Collect all lines from the listing that include the string "citep".

**Material for this exercise**.

+++

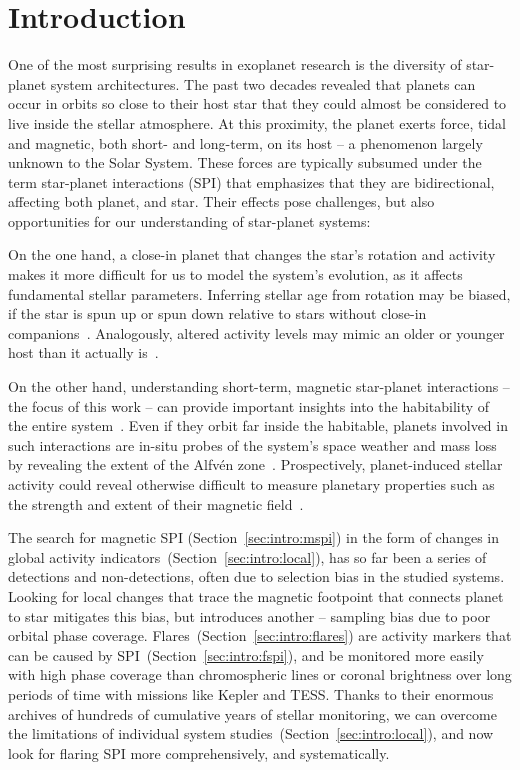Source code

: \documentclass[twocolumn]{aastex631}
\begin{document}
\section{Introduction}
\label{sec:intro}
One of the most surprising results in exoplanet research is the diversity of star-planet system architectures. The past two decades revealed that planets can occur in orbits so close to their host star that they could almost be considered to live inside the stellar atmosphere. At this proximity, the planet exerts force, tidal and magnetic, both short- and long-term, on its host -- a phenomenon largely unknown to the Solar System. These forces are typically subsumed under the term star-planet interactions (SPI) that emphasizes that they are bidirectional, affecting both planet, and star. Their effects pose challenges, but also opportunities for our understanding of star-planet systems:

On the one hand, a close-in planet that changes the star's rotation and activity makes it more difficult for us to model the system's evolution, as it affects fundamental stellar parameters. Inferring stellar age from rotation may be biased, if the star is spun up or spun down relative to stars without close-in companions~\citep{tejadaarevalo2021further, brown2014discrepancies, maxted2015comparison}. Analogously, altered activity levels may mimic an older or younger host than it actually is~\citep{ilic2022tidal}. 

On the other hand, understanding short-term, magnetic star-planet interactions -- the focus of this work -- can provide important insights into the habitability of the entire system~\citep{shkolnik2018signatures}. Even if they orbit far inside the habitable, planets involved in such interactions are in-situ probes of the system's space weather and mass loss by revealing the extent of the Alfv\'en zone~\citep{kavanagh2021planetinduced, chebly2022destination}. Prospectively, planet-induced stellar activity could reveal otherwise difficult to measure planetary properties such as the strength and extent of their magnetic field~\citep{cauley2019magnetic}. 

The search for magnetic SPI (Section~\ref{sec:intro:mspi}) in the form of changes in global activity indicators~(Section~\ref{sec:intro:local}), has so far been a series of detections and non-detections, often due to selection bias in the studied systems. Looking for local changes that trace the magnetic footpoint that connects planet to star mitigates this bias, but introduces another -- sampling bias due to poor orbital phase coverage. Flares~(Section~\ref{sec:intro:flares}) are activity markers that can be caused by SPI~(Section~\ref{sec:intro:fspi}), and be monitored more easily with high phase coverage than chromospheric lines or coronal brightness over long periods of time with missions like Kepler and TESS. Thanks to their enormous archives of hundreds of cumulative years of stellar monitoring, we can overcome the limitations of individual system studies~(Section~\ref{sec:intro:local}), and now look for flaring SPI more comprehensively, and systematically.
\end{document}
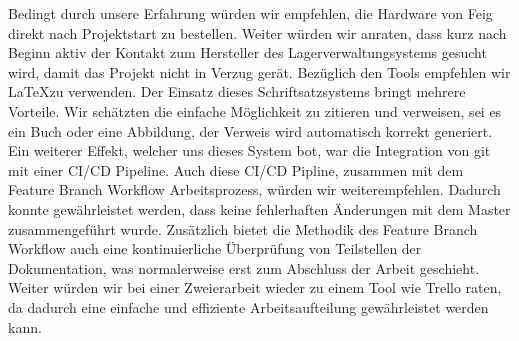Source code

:Bedingt durch unsere Erfahrung würden wir empfehlen, die Hardware von Feig direkt nach Projektstart zu bestellen. Weiter würden wir anraten, dass kurz nach Beginn aktiv der Kontakt zum Hersteller des Lagerverwaltungsystems gesucht wird, damit das Projekt nicht in Verzug gerät. Bezüglich den Tools empfehlen wir \LaTeX zu verwenden. Der Einsatz dieses Schriftsatzsystems bringt mehrere Vorteile. Wir schätzten die einfache Möglichkeit zu zitieren und verweisen, sei es ein Buch oder eine Abbildung, der Verweis wird automatisch korrekt generiert. Ein weiterer Effekt, welcher uns dieses System bot, war die Integration von git mit einer CI/CD Pipeline. Auch diese CI/CD Pipline, zusammen mit dem Feature Branch Workflow Arbeitsprozess, würden wir weiterempfehlen. Dadurch konnte gewährleistet werden, dass keine fehlerhaften Änderungen mit dem Master zusammengeführt wurde. Zusätzlich bietet die Methodik des Feature Branch Workflow auch eine kontinuierliche Überprüfung von Teilstellen der Dokumentation, was normalerweise erst zum Abschluss der Arbeit geschieht. Weiter würden wir bei einer Zweierarbeit wieder zu einem Tool wie Trello raten, da dadurch eine einfache und effiziente Arbeitsaufteilung gewährleistet werden kann.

+++

**Output below**.
On the one hand, a close-in planet that changes the star's rotation and activity makes it more difficult for us to model the system's evolution, as it affects fundamental stellar parameters. Inferring stellar age from rotation may be biased, if the star is spun up or spun down relative to stars without close-in companions~\citep{tejadaarevalo2021further, brown2014discrepancies, maxted2015comparison}. Analogously, altered activity levels may mimic an older or younger host than it actually is~\citep{ilic2022tidal}. 
On the other hand, understanding short-term, magnetic star-planet interactions -- the focus of this work -- can provide important insights into the habitability of the entire system~\citep{shkolnik2018signatures}. Even if they orbit far inside the habitable, planets involved in such interactions are in-situ probes of the system's space weather and mass loss by revealing the extent of the Alfv\'en zone~\citep{kavanagh2021planetinduced, chebly2022destination}. Prospectively, planet-induced stellar activity could reveal otherwise difficult to measure planetary properties such as the strength and extent of their magnetic field~\citep{cauley2019magnetic}. 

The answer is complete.